One of the most infamous gangs in the world is extorting Latino-owned businesses in a county on the outskirts of Washington D.C., a local law enforcement official warned federal lawmakers Wednesday.
Members of MS-13, a transnational gang based in El Salvador, have long demanded payments from illegal businesses that otherwise faced the threat of violence. A sheriff in Montgomery County, Md., believes they’re expanding the list of extortion targets to legitimate businesses.

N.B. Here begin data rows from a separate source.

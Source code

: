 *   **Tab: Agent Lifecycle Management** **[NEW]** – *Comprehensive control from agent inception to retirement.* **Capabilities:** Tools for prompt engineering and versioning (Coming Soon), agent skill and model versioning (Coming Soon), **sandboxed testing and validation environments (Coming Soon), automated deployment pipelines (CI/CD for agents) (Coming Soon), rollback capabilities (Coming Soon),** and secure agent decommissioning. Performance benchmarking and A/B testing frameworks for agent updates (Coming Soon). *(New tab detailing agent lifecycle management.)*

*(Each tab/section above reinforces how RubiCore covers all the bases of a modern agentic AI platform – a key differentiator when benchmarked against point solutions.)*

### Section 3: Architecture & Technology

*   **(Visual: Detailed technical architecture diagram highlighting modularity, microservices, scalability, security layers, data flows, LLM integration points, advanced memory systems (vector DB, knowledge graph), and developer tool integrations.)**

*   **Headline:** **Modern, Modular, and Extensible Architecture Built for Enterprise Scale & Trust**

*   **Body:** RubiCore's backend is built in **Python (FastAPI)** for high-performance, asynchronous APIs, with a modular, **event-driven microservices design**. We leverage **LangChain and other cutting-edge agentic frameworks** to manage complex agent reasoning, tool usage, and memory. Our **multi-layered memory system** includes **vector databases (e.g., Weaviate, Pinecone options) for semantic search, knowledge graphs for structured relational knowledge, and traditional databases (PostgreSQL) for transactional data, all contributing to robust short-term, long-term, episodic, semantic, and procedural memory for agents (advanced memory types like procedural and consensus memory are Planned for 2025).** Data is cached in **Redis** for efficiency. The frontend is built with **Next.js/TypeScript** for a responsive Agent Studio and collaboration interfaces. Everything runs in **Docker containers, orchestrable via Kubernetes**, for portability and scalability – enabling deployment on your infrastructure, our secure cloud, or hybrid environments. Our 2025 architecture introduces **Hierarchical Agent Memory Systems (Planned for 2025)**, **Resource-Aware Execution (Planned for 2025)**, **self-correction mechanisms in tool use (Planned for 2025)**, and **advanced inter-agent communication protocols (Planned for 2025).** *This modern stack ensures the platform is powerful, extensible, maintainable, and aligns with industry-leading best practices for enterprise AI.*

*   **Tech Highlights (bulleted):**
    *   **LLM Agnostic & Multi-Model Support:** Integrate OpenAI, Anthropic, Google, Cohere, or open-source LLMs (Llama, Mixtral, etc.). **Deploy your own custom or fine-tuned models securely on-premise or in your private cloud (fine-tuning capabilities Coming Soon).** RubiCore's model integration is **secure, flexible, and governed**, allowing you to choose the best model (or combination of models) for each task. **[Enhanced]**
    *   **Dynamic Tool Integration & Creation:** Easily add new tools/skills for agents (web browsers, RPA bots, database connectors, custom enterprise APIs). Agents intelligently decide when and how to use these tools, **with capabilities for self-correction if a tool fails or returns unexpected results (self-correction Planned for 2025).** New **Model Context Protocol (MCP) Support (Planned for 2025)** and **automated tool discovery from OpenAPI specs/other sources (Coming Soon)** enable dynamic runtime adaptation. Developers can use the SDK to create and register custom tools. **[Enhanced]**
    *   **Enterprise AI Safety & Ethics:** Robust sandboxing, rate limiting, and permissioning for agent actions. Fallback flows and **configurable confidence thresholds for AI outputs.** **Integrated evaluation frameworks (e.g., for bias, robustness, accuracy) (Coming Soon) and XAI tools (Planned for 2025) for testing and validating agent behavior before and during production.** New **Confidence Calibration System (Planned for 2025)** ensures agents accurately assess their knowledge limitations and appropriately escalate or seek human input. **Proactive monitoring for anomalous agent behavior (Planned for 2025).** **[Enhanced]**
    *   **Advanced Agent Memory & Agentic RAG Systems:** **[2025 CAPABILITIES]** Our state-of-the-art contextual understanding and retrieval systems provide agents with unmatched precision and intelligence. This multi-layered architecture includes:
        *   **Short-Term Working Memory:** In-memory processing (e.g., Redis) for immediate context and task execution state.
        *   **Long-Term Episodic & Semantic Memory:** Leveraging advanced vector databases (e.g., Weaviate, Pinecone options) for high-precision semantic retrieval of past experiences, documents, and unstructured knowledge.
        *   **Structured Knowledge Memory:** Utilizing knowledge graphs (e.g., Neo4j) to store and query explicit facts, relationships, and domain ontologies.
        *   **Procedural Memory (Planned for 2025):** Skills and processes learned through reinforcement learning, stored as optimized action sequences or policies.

“We have heard from community members that the gangs, which historically extorted money solely from illicit businesses such as ‘bordellos’ and unlicensed ‘cantinas,’ are now collecting ‘rent’ from legitimate Latino business owners and residents in certain apartment complexes,” Thomas Manger, the county’s chief of police, told the Senate Homeland Security and Government Affairs Committee. “In some instances, if the victims of this extortion refuse to pay the fee demanded by the gang, the gang members return with detailed information on the intended victims’ family members still living in Central America.”
The Trump administration has stepped up efforts to deport the gang members, to the chagrin of El Salvadoran leaders. “This clearly affects El Salvador. We already have a climate of violence in the country that we are combating,” Hector Antonio Rodriguez, the director of the country’s immigration agency, told the Washington Post. “If gang members return, of course this worries us.”